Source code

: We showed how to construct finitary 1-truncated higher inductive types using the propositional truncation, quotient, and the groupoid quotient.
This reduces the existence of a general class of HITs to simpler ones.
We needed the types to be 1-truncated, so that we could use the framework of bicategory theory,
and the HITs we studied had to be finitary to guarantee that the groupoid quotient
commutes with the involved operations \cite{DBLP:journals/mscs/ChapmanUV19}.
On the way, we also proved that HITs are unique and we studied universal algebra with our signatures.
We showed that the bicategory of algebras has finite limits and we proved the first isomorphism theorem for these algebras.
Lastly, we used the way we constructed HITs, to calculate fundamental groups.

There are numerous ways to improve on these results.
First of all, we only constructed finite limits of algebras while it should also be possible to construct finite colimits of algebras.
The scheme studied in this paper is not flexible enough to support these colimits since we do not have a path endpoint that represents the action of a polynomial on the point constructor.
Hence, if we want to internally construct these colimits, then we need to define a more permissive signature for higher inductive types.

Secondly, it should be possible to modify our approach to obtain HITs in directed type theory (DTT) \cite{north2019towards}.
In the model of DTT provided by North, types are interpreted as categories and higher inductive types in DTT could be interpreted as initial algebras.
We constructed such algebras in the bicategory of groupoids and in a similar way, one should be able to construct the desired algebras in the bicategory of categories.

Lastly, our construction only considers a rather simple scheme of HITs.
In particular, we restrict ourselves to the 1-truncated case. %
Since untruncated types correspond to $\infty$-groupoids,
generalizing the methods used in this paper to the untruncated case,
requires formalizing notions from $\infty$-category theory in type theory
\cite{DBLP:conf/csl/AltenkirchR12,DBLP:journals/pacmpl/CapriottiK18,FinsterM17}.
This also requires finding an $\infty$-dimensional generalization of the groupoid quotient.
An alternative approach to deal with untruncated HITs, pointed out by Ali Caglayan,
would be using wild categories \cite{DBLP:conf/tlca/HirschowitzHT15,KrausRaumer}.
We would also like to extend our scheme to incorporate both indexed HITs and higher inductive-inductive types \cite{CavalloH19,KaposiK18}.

◆ Exercise brief
Retype exactly, and only, the lines above from the one where "Lastly, we used" occurs up to and including the one where "We constructed such" occurs.

◆ Result for this exercise
Lastly, we used the way we constructed HITs, to calculate fundamental groups.

There are numerous ways to improve on these results.
First of all, we only constructed finite limits of algebras while it should also be possible to construct finite colimits of algebras.
The scheme studied in this paper is not flexible enough to support these colimits since we do not have a path endpoint that represents the action of a polynomial on the point constructor.
Hence, if we want to internally construct these colimits, then we need to define a more permissive signature for higher inductive types.

Secondly, it should be possible to modify our approach to obtain HITs in directed type theory (DTT) \cite{north2019towards}.
In the model of DTT provided by North, types are interpreted as categories and higher inductive types in DTT could be interpreted as initial algebras.
We constructed such algebras in the bicategory of groupoids and in a similar way, one should be able to construct the desired algebras in the bicategory of categories.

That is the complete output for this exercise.